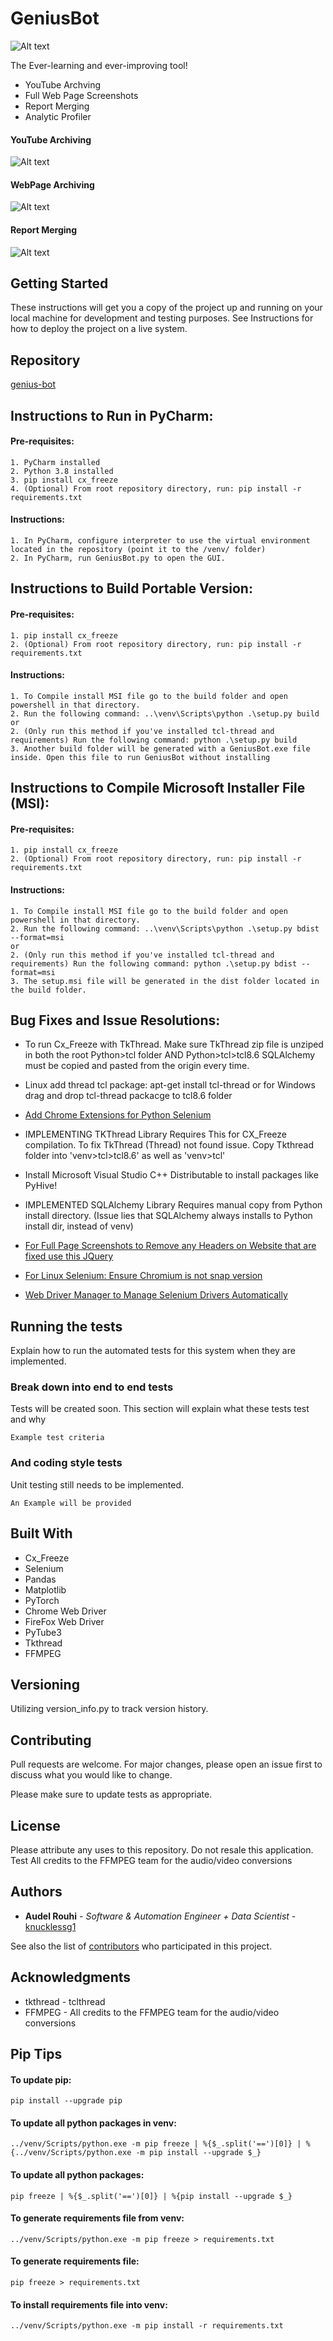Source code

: # GeniusBot 
![Alt text](img/geniusbot-small.png?raw=true "GeniusBot") 

The Ever-learning and ever-improving tool!
- YouTube Archving
- Full Web Page Screenshots
- Report Merging
- Analytic Profiler

#### YouTube Archiving
![Alt text](screenshots/YouTubeArchive-small.png?raw=true "Report Merge")

#### WebPage Archiving
![Alt text](screenshots/WebArchive-small.png?raw=true "Report Merge")

#### Report Merging
![Alt text](screenshots/ReportMerge-small.png?raw=true "Report Merge")

## Getting Started

These instructions will get you a copy of the project up and running on your local machine for development and testing purposes. See Instructions for how to deploy the project on a live system.

## Repository
[genius-bot](https://github.com/Knucklessg1/genius-bot.git)

## Instructions to Run in PyCharm:
#### Pre-requisites:
```
1. PyCharm installed
2. Python 3.8 installed
3. pip install cx_freeze
4. (Optional) From root repository directory, run: pip install -r requirements.txt
```
#### Instructions:
```
1. In PyCharm, configure interpreter to use the virtual environment located in the repository (point it to the /venv/ folder)
2. In PyCharm, run GeniusBot.py to open the GUI.
```
## Instructions to Build Portable Version:
#### Pre-requisites:
```
1. pip install cx_freeze
2. (Optional) From root repository directory, run: pip install -r requirements.txt
```
#### Instructions:
```
1. To Compile install MSI file go to the build folder and open powershell in that directory.
2. Run the following command: ..\venv\Scripts\python .\setup.py build
or
2. (Only run this method if you've installed tcl-thread and requirements) Run the following command: python .\setup.py build
3. Another build folder will be generated with a GeniusBot.exe file inside. Open this file to run GeniusBot without installing
```
## Instructions to Compile Microsoft Installer File (MSI):
#### Pre-requisites:
```
1. pip install cx_freeze
2. (Optional) From root repository directory, run: pip install -r requirements.txt
```
#### Instructions:
```
1. To Compile install MSI file go to the build folder and open powershell in that directory.
2. Run the following command: ..\venv\Scripts\python .\setup.py bdist --format=msi
or
2. (Only run this method if you've installed tcl-thread and requirements) Run the following command: python .\setup.py bdist --format=msi
3. The setup.msi file will be generated in the dist folder located in the build folder.
```

## Bug Fixes and Issue Resolutions:
* To run Cx_Freeze with TkThread. Make sure TkThread zip file is unziped in both the root Python>tcl folder AND Python>tcl>tcl8.6
SQLAlchemy must be copied and pasted from the origin every time.

* Linux add thread tcl package: apt-get install tcl-thread or for Windows drag and drop tcl-thread packacge to tcl8.6 folder

* [Add Chrome Extensions for Python Selenium](https://stackoverflow.com/questions/34222412/load-chrome-extension-using-selenium)

* IMPLEMENTING TKThread Library Requires This for CX_Freeze compilation.
To fix TkThread (Thread) not found issue. Copy Tkthread folder into 'venv>tcl>tcl8.6' as well as 'venv>tcl'

* Install Microsoft Visual Studio C++ Distributable to install packages like PyHive!

* IMPLEMENTED SQLAlchemy Library Requires manual copy from Python install directory. (Issue lies that SQLAlchemy always installs to Python install dir, instead of venv)

* [For Full Page Screenshots to Remove any Headers on Website that are fixed use this JQuery](https://alisdair.mcdiarmid.org/kill-sticky-headers/)

* [For Linux Selenium: Ensure Chromium is not snap version](https://askubuntu.com/questions/1075103/chromium-config-folder-is-missing-in-ubuntu-18-04)

* [Web Driver Manager to Manage Selenium Drivers Automatically](https://pypi.org/project/webdriver-manager/)

## Running the tests

Explain how to run the automated tests for this system when they are implemented.

### Break down into end to end tests

Tests will be created soon. This section will explain what these tests test and why

```
Example test criteria
```

### And coding style tests

Unit testing still needs to be implemented.

```
An Example will be provided
```

## Built With

* Cx_Freeze
* Selenium
* Pandas
* Matplotlib
* PyTorch
* Chrome Web Driver
* FireFox Web Driver
* PyTube3
* Tkthread
* FFMPEG

## Versioning

Utilizing version_info.py to track version history.

## Contributing
Pull requests are welcome. For major changes, please open an issue first to discuss what you would like to change.

Please make sure to update tests as appropriate.

## License
Please attribute any uses to this repository. Do not resale this application. Test
All credits to the FFMPEG team for the audio/video conversions
## Authors

* **Audel Rouhi** - *Software & Automation Engineer + Data Scientist* - [knucklessg1](https://github.com/Knucklessg1)

See also the list of [contributors](https://github.com/your/project/contributors) who participated in this project.

## Acknowledgments

* tkthread - tclthread
* FFMPEG - All credits to the FFMPEG team for the audio/video conversions
## Pip Tips
#### To update pip:
```
pip install --upgrade pip
```
#### To update all python packages in venv:
```
../venv/Scripts/python.exe -m pip freeze | %{$_.split('==')[0]} | %{../venv/Scripts/python.exe -m pip install --upgrade $_}
```
#### To update all python packages:
```
pip freeze | %{$_.split('==')[0]} | %{pip install --upgrade $_}
```
#### To generate requirements file from venv:
```
../venv/Scripts/python.exe -m pip freeze > requirements.txt
```
#### To generate requirements file:
```
pip freeze > requirements.txt
```
#### To install requirements file into venv:
```
../venv/Scripts/python.exe -m pip install -r requirements.txt
```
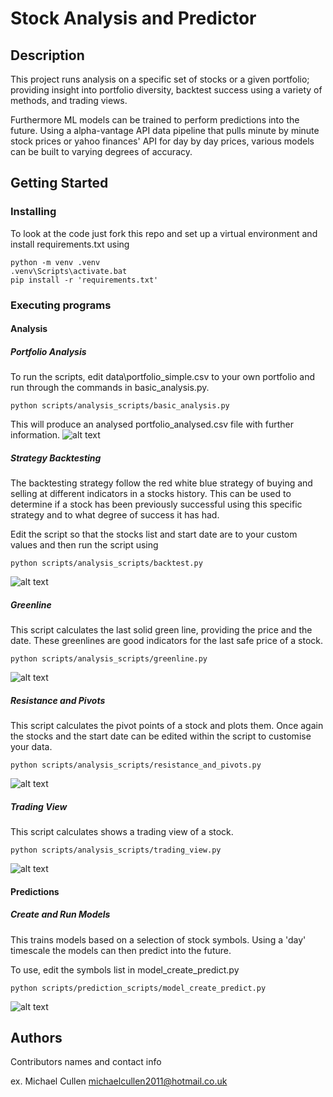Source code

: # Stock Analysis and Predictor

## Description

This project runs analysis on a specific set of stocks or a given portfolio; providing insight into portfolio diversity, backtest success using a variety of methods, and trading views.

Furthermore ML models can be trained to perform predictions into the future. Using a alpha-vantage API data pipeline that pulls minute by minute stock prices or yahoo finances' API for day by day prices, various models can be built to varying degrees of accuracy.

## Getting Started

### Installing

To look at the code just fork this repo and set up a virtual environment and install requirements.txt using
```
python -m venv .venv
.venv\Scripts\activate.bat
pip install -r 'requirements.txt'
```

### Executing programs
#### Analysis
##### Portfolio Analysis
To run the scripts, edit data\portfolio_simple.csv to your own portfolio and run through the commands in basic_analysis.py.
```
python scripts/analysis_scripts/basic_analysis.py
```
This will produce an analysed portfolio_analysed.csv file with further information.
![alt text](https://github.com/MichaelCullen2011/Finance/blob/main/analysed_csv.png?raw=true)


##### Strategy Backtesting
The backtesting strategy follow the red white blue strategy of buying and selling at different indicators in a stocks history. This can be used to determine if a stock has been previously successful using this specific strategy and to what degree of success it has had.

Edit the script so that the stocks list and start date are to your custom values and then run the script using
```
python scripts/analysis_scripts/backtest.py
```
![alt text](https://github.com/MichaelCullen2011/StockAnalysisAndPredictor/blob/main/images/backtest.png?raw=true)

##### Greenline
This script calculates the last solid green line, providing the price and the date. These greenlines are good indicators for the last safe price of a stock.
```
python scripts/analysis_scripts/greenline.py
```
![alt text](https://github.com/MichaelCullen2011/StockAnalysisAndPredictor/blob/main/images/greenline.png?raw=true)

##### Resistance and Pivots
This script calculates the pivot points of a stock and plots them. Once again the stocks and the start date can be edited within the script to customise your data.
```
python scripts/analysis_scripts/resistance_and_pivots.py
```
![alt text](https://github.com/MichaelCullen2011/StockAnalysisAndPredictor/blob/main/images/pivots.png?raw=true)


##### Trading View
This script calculates shows a trading view of a stock. 
```
python scripts/analysis_scripts/trading_view.py
```
![alt text](https://github.com/MichaelCullen2011/StockAnalysisAndPredictor/blob/main/images/tradingview.png?raw=true)


#### Predictions
##### Create and Run Models
This trains models based on a selection of stock symbols. Using a 'day' timescale the models can then predict into the future.

To use, edit the symbols list in model_create_predict.py

```
python scripts/prediction_scripts/model_create_predict.py
```

![alt text](https://github.com/MichaelCullen2011/StockAnalysisAndPredictor/blob/master/images/predictor.png?raw=true)




## Authors

Contributors names and contact info

ex. Michael Cullen
michaelcullen2011@hotmail.co.uk


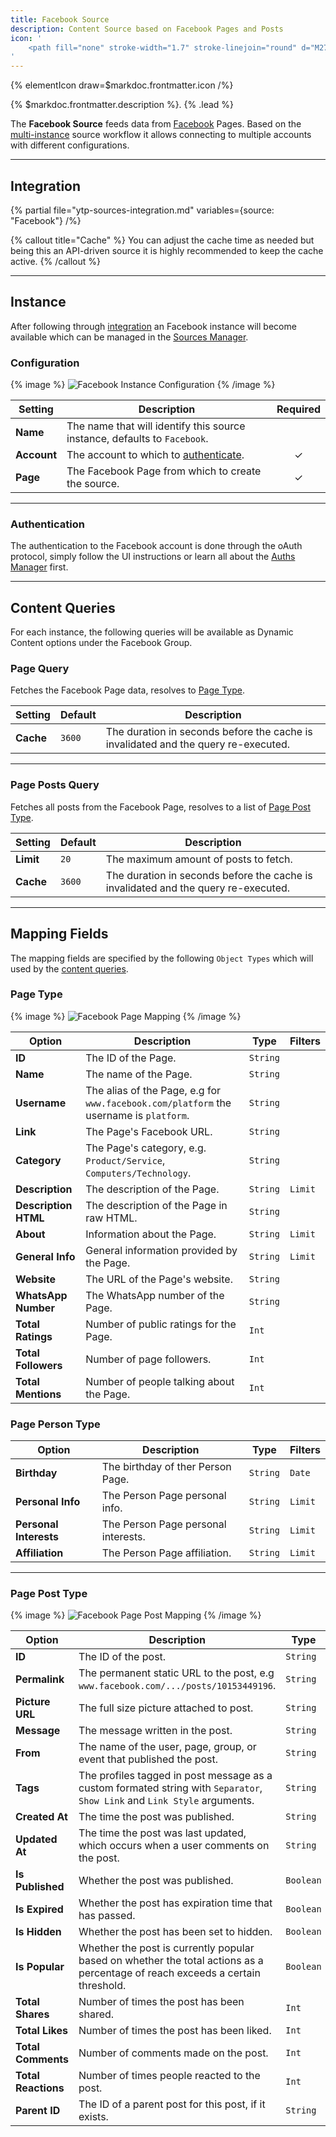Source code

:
 ```yaml
---
title: Facebook Source
description: Content Source based on Facebook Pages and Posts
icon: '
    <path fill="none" stroke-width="1.7" stroke-linejoin="round" d="M27.999 15c0-7.179-5.82-12.999-13-12.999C7.82 2.001 2 7.821 2 15.001c0 6.488 4.754 11.866 10.968 12.841v-9.084h-3.3v-3.757h3.3v-2.864c0-3.258 1.941-5.058 4.91-5.058 1.423 0 2.91.254 2.91.254v3.199H19.15c-1.615 0-2.118 1.002-2.118 2.03v2.439h3.605l-.576 3.757h-3.03v9.084C23.246 26.867 28 21.489 28 15.001Z"/>
'
---
```


{% elementIcon draw=$markdoc.frontmatter.icon /%}

{% $markdoc.frontmatter.description %}. {% .lead %}

The **Facebook Source** feeds data from [Facebook](https://www.facebook.com/) Pages. Based on the [multi-instance](manager#multi-instance) source workflow it allows connecting to multiple accounts with different configurations.

---

## Integration

{% partial file="ytp-sources-integration.md" variables={source: "Facebook"} /%}

{% callout title="Cache" %}
You can adjust the cache time as needed but being this an API-driven source it is highly recommended to keep the cache active.
{% /callout %}

---

## Instance

After following through [integration](#integration) an Facebook instance will become available which can be managed in the [Sources Manager](manager).

### Configuration

{% image %}
![Facebook Instance Configuration](/assets/ytp/sources/fb-config.webp)
{% /image %}

| Setting | Description | Required |
| ------- | ----------- | :------: |
| **Name** | The name that will identify this source instance, defaults to `Facebook`. |
| **Account** | The account to which to [authenticate](manager#authentication). | &#x2713; |
| **Page** | The Facebook Page from which to create the source. | &#x2713; |

---

### Authentication

The authentication to the Facebook account is done through the oAuth protocol, simply follow the UI instructions or learn all about the [Auths Manager](../../auths-manager) first.

---

## Content Queries

For each instance, the following queries will be available as Dynamic Content options under the Facebook Group.

### Page Query

Fetches the Facebook Page data, resolves to [Page Type](#page-type).

| Setting | Default | Description |
| ------- | ------- | ----------- |
| **Cache** | `3600` | The duration in seconds before the cache is invalidated and the query re-executed. |

---

### Page Posts Query

Fetches all posts from the Facebook Page, resolves to a list of [Page Post Type](#page-post-type).

| Setting | Default | Description |
| ------- | ------- | ----------- |
| **Limit** | `20` | The maximum amount of posts to fetch. |
| **Cache** | `3600` | The duration in seconds before the cache is invalidated and the query re-executed. |

---

## Mapping Fields

The mapping fields are specified by the following `Object Types` which will used by the [content queries](#content-queries).

### Page Type

{% image %}
![Facebook Page Mapping](/assets/ytp/sources/fb-mapping-page.webp)
{% /image %}

| Option | Description | Type | Filters |
| ------ | ----------- | ---- | ------- |
| **ID** | The ID of the Page. | `String` |
| **Name** | The name of the Page. | `String` |
| **Username** | The alias of the Page, e.g for `www.facebook.com/platform` the username is `platform`. | `String` |
| **Link** | The Page's Facebook URL. | `String` |
| **Category** | The Page's category, e.g. `Product/Service`, `Computers/Technology`. | `String` |
| **Description** | The description of the Page. | `String` | `Limit` |
| **Description HTML** | The description of the Page in raw HTML. | `String` |
| **About** | Information about the Page. | `String` | `Limit` |
| **General Info** | General information provided by the Page. | `String` | `Limit` |
| **Website** | The URL of the Page's website. | `String` |
| **WhatsApp Number** | The WhatsApp number of the Page. | `String` |
| **Total Ratings** | Number of public ratings for the Page. | `Int` |
| **Total Followers** | Number of page followers. | `Int` |
| **Total Mentions** | Number of people talking about the Page. | `Int` |

### Page Person Type

| Option | Description | Type | Filters |
| ------ | ----------- | ---- | ------- |
| **Birthday** | The birthday of ther Person Page. | `String` | `Date` |
| **Personal Info** | The Person Page personal info. | `String` | `Limit` |
| **Personal Interests** | The Person Page personal interests. | `String` | `Limit` |
| **Affiliation** | The Person Page affiliation. | `String` | `Limit` |

---

### Page Post Type

{% image %}
![Facebook Page Post Mapping](/assets/ytp/sources/fb-mapping-post.webp)
{% /image %}

| Option | Description | Type | Filters |
| ------ | ----------- | ---- | ------- |
| **ID** | The ID of the post. | `String` |
| **Permalink** | The permanent static URL to the post, e.g `www.facebook.com/.../posts/10153449196`. | `String` |
| **Picture URL** | The full size picture attached to post. | `String` |
| **Message** | The message written in the post. | `String` | `Limit` |
| **From** | The name of the user, page, group, or event that published the post. | `String` |
| **Tags** | The profiles tagged in post message as a custom formated string with `Separator`, `Show Link` and `Link Style` arguments. | `String` |
| **Created At** | The time the post was published. | `String` | `Date` |
| **Updated At** | The time the post was last updated, which occurs when a user comments on the post. | `String` | `Date` |
| **Is Published** | Whether the post was published. | `Boolean` |
| **Is Expired** | Whether the post has expiration time that has passed. | `Boolean` |
| **Is Hidden** | Whether the post has been set to hidden. | `Boolean` |
| **Is Popular** | Whether the post is currently popular based on whether the total actions as a percentage of reach exceeds a certain threshold. | `Boolean` |
| **Total Shares** | Number of times the post has been shared. | `Int` |
| **Total Likes** | Number of times the post has been liked. | `Int` |
| **Total Comments** | Number of comments made on the post. | `Int` |
| **Total Reactions** | Number of times people reacted to the post. | `Int` |
| **Parent ID** | The ID of a parent post for this post, if it exists. | `String` |
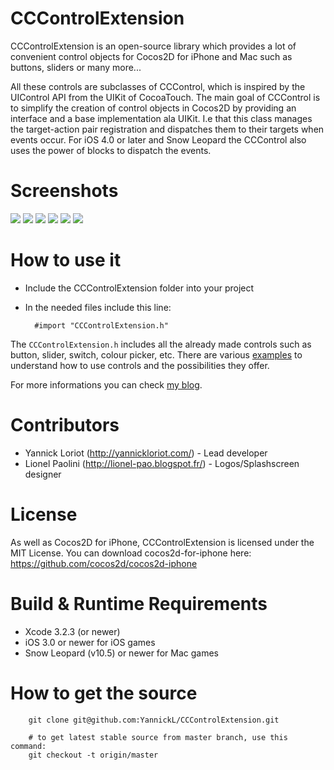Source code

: CCControlExtension
=================
CCControlExtension is an open-source library which provides a lot of convenient control objects for Cocos2D for iPhone and Mac such as buttons, sliders or many more...

All these controls are subclasses of CCControl, which is inspired by the UIControl API from the UIKit of CocoaTouch. The main goal of CCControl is to simplify the creation of control objects in Cocos2D by providing an interface and a base implementation ala UIKit. I.e that this class manages the target-action pair registration and dispatches them to their targets when events occur.
For iOS 4.0 or later and Snow Leopard the CCControl also uses the power of blocks to dispatch the events. 

Screenshots
====================
![](http://github.com/YannickL/CCControlExtension/raw/master/screenshots/slider.png)
![](http://github.com/YannickL/CCControlExtension/raw/master/screenshots/colorpicker.png)
![](http://github.com/YannickL/CCControlExtension/raw/master/screenshots/switch.png)
![](http://github.com/YannickL/CCControlExtension/raw/master/screenshots/button.png)
![](http://github.com/YannickL/CCControlExtension/raw/master/screenshots/stepper.png)
![](http://github.com/YannickL/CCControlExtension/raw/master/screenshots/potentiometer.png)

How to use it
====================
- Include the CCControlExtension folder into your project
- In the needed files include this line:

        #import "CCControlExtension.h"

The `CCControlExtension.h` includes all the already made controls such as button, slider, switch, colour picker, etc.
There are various [examples][] to understand how to use controls and the possibilities they offer.

For more informations you can check [my blog][].
  
Contributors
=====================
 * Yannick Loriot (http://yannickloriot.com/) - Lead developer
 * Lionel Paolini (http://lionel-pao.blogspot.fr/) - Logos/Splashscreen designer

License
====================
As well as Cocos2D for iPhone, CCControlExtension is licensed under the MIT License. 
You can download cocos2d-for-iphone here: https://github.com/cocos2d/cocos2d-iphone

Build & Runtime Requirements
====================

  * Xcode 3.2.3 (or newer)
  * iOS 3.0 or newer for iOS games
  * Snow Leopard (v10.5) or newer for Mac games

How to get the source
===================== 

```
    git clone git@github.com:YannickL/CCControlExtension.git

    # to get latest stable source from master branch, use this command:
    git checkout -t origin/master
```

[my blog]: http://yannickloriot.com/2011/08/create-a-control-object-with-cocos2d-for-iphone/
[examples]: https://github.com/YannickL/CCControlExtension/tree/master/CCControlExamples
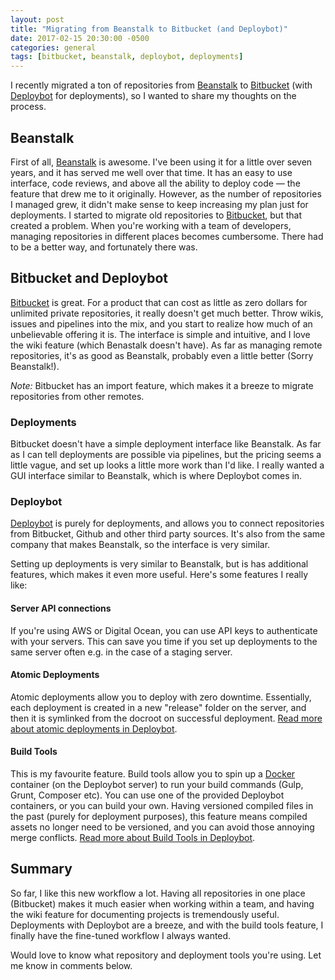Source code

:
```yaml
---
layout: post
title: "Migrating from Beanstalk to Bitbucket (and Deploybot)"
date: 2017-02-15 20:30:00 -0500
categories: general
tags: [bitbucket, beanstalk, deploybot, deployments] 
---
```


I recently migrated a ton of repositories from [Beanstalk](http://beanstalkapp.com) to [Bitbucket](https://bitbucket.org) (with [Deploybot](https://deploybot.com) for deployments), so I wanted to share my thoughts on the process.

## Beanstalk
First of all, [Beanstalk](http://beanstalkapp.com) is awesome. I've been using it for a little over seven years, and it has served me well over that time. It has an easy to use interface, code reviews, and above all the ability to deploy code — the feature that drew me to it originally. However, as the number of repositories I managed grew, it didn't make sense to keep increasing my plan just for deployments. I started to migrate old repositories to [Bitbucket](https://bitbucket.org), but that created a problem. When you're working with a team of developers, managing repositories in different places becomes cumbersome. There had to be a better way, and fortunately there was.

## Bitbucket and Deploybot
[Bitbucket](https://bitbucket.org) is great. For a product that can cost as little as zero dollars for unlimited private repositories, it really doesn't get much better. Throw wikis, issues and pipelines into the mix, and you start to realize how much of an unbelievable offering it is. The interface is simple and intuitive, and I love the wiki feature (which Benastalk doesn't have). As far as managing remote repositories, it's as good as Beanstalk, probably even a little better (Sorry Beanstalk!).

_Note:_ Bitbucket has an import feature, which makes it a breeze to migrate repositories from other remotes.

### Deployments
Bitbucket doesn't have a simple deployment interface like Beanstalk. As far as I can tell deployments are possible via pipelines, but the pricing seems a little vague, and set up looks a little more work than I'd like. I really wanted a GUI interface similar to Beanstalk, which is where Deploybot comes in.

### Deploybot
[Deploybot](https://deploybot.com) is purely for deployments, and allows you to connect repositories from Bitbucket, Github and other third party sources. It's also from the same company that makes Beanstalk, so the interface is very similar.

Setting up deployments is very similar to Beanstalk, but is has additional features, which makes it even more useful. Here's some features I really like:

#### Server API connections
If you're using AWS or Digital Ocean, you can use API keys to authenticate with your servers. This can save you time if you set up deployments to the same server often e.g. in the case of a staging server.

#### Atomic Deployments
Atomic deployments allow you to deploy with zero downtime. Essentially, each deployment is created in a new "release" folder on the server, and then it is symlinked from the docroot on successful deployment. [Read more about atomic deployments in Deploybot](https://deploybot.com/blog/deploy-complex-apps-with-atomic-sftp-deployments).

#### Build Tools
This is my favourite feature. Build tools allow you to spin up a [Docker](https://www.docker.com) container (on the Deploybot server) to run your build commands (Gulp, Grunt, Composer etc). You can use one of the provided Deploybot containers, or you can build your own. Having versioned compiled files in the past (purely for deployment purposes), this feature means compiled assets no longer need to be versioned, and you can avoid those annoying merge conflicts. [Read more about Build Tools in Deploybot](http://support.deploybot.com/article/791-setting-up-and-using-build-tools).

## Summary
So far, I like this new workflow a lot. Having all repositories in one place (Bitbucket) makes it much easier when working within a team, and having the wiki feature for documenting projects is tremendously useful. Deployments with Deploybot are a breeze, and with the build tools feature, I finally have the fine-tuned workflow I always wanted.

Would love to know what repository and deployment tools you're using. Let me know in comments below.
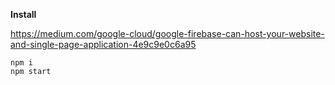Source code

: **Install**

https://medium.com/google-cloud/google-firebase-can-host-your-website-and-single-page-application-4e9c9e0c6a95

```
npm i
npm start
```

ACTION ITEM: Output only the lines from the start of the data through the line that holds "These instructions will". Keep them exact and leave the pictures out.

RESULT OF THIS TASK:
Source code

: # GeniusBot 
![Alt text](img/geniusbot-small.png?raw=true "GeniusBot") 

The Ever-learning and ever-improving tool!
- YouTube Archving
- Full Web Page Screenshots
- Report Merging
- Analytic Profiler

#### YouTube Archiving
![Alt text](screenshots/YouTubeArchive-small.png?raw=true "Report Merge")

#### WebPage Archiving
![Alt text](screenshots/WebArchive-small.png?raw=true "Report Merge")

#### Report Merging
![Alt text](screenshots/ReportMerge-small.png?raw=true "Report Merge")

## Getting Started

These instructions will get you a copy of the project up and running on your local machine for development and testing purposes. See Instructions for how to deploy the project on a live system.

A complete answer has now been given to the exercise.